Speaking to the BBC about the issue, Dr Sigman said: “there are concerns that it alters the reward circuitry in the brain” which may lead to “dependence”.
“Whether children or adults are formally ‘addicted’ to screen technology or not, many of them overuse technology and have developed an unhealthy dependency on it.”
So, what is the solution? Well, if Dr Sigman were to have his way children up to the age of three would have very little access to TV and Computers, if any at all, and children up to the age of seven would have a maximum of an hour-and-a-half. Sigman suggests a slightly more relaxed approach for teens, with those up to the age of 18 being allowed up to two hours of access.
Whilst limiting access may seem a little extreme, the shadow public health minister Diana Abbott also agrees that parents need to try and cut down the amount of time their children spend in front of the television and playing on the computer.

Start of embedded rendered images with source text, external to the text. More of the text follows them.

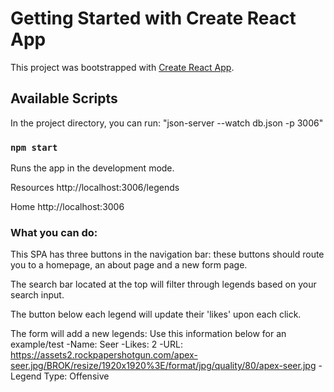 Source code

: # Getting Started with Create React App

This project was bootstrapped with [Create React App](https://github.com/facebook/create-react-app).

## Available Scripts

In the project directory, you can run: "json-server --watch db.json -p 3006"

### `npm start`

Runs the app in the development mode.
 
 Resources
  http://localhost:3006/legends

  Home
  http://localhost:3006


### What you can do:

This SPA has three buttons in the navigation bar: these buttons should route you to a homepage, an about page and a new form page.

The search bar located at the top will filter through legends based on your search input.

The button below each legend will update their 'likes' upon each click.

The form will add a new legends:
    Use this information below for an example/test
    -Name: Seer
    -Likes: 2
    -URL: https://assets2.rockpapershotgun.com/apex-seer.jpg/BROK/resize/1920x1920%3E/format/jpg/quality/80/apex-seer.jpg
    -Legend Type: Offensive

“By 2025, nearly half of men and over a third of women will be obese, so we’ve got to start helping and empowering parents to do the right thing.” She said.
If you are a parent and you are finding it difficult to motivate your children to do anything other than sit in front of a screen then you may benefit from a session or two with a parent coach. A parent coach could help to provide you with practical ideas about how to interact with and motivate your children so that they are willing to communicate and compromise with you.
For further information about parent coaching and how it may be able to help you, visit our comprehensive fact-sheet to find out more. Alternatively, head on over to our homepage and use the search tool to locate a qualified parent coach in your local area.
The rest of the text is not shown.